> [What you need to do]: Using the data below, return every line that holds the word "Mythran".

• • • •

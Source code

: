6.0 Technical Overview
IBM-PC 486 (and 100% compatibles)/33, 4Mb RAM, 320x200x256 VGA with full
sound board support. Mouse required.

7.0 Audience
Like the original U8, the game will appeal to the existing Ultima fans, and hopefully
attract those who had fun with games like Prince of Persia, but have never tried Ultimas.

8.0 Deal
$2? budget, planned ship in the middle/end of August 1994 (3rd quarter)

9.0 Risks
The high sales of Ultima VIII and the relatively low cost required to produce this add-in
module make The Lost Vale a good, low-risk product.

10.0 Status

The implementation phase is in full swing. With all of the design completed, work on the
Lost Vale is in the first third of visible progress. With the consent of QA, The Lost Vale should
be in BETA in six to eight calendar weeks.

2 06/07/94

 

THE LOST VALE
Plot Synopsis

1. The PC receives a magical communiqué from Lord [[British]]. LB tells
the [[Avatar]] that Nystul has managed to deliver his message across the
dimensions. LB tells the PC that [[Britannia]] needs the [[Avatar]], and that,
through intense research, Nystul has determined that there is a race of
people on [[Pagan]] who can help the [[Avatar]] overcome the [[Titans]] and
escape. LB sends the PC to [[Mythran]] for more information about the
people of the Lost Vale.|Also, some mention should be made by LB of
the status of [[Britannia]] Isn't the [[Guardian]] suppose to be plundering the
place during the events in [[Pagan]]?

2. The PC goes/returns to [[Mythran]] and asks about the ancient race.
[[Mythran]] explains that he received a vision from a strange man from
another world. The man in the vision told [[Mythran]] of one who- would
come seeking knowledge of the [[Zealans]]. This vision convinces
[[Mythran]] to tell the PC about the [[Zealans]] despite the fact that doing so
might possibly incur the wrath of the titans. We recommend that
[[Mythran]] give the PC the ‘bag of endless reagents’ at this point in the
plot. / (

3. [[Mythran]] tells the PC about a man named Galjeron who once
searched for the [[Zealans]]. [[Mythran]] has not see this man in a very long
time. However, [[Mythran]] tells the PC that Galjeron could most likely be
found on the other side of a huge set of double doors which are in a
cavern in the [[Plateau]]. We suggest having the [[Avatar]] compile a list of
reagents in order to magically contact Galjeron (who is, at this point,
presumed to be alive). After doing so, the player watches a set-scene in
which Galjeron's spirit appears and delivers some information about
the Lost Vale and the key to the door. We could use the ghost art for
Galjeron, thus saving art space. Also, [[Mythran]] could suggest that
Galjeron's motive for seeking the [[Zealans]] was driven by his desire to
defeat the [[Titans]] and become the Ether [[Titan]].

• • • •

> [Solution for this task]:
escape. LB sends the PC to [[Mythran]] for more information about the
2. The PC goes/returns to [[Mythran]] and asks about the ancient race.
[[Mythran]] explains that he received a vision from a strange man from
another world. The man in the vision told [[Mythran]] of one who- would
[[Mythran]] to tell the PC about the [[Zealans]] despite the fact that doing so
[[Mythran]] give the PC the ‘bag of endless reagents’ at this point in the
3. [[Mythran]] tells the PC about a man named Galjeron who once
searched for the [[Zealans]]. [[Mythran]] has not see this man in a very long
time. However, [[Mythran]] tells the PC that Galjeron could most likely be
Galjeron, thus saving art space. Also, [[Mythran]] could suggest that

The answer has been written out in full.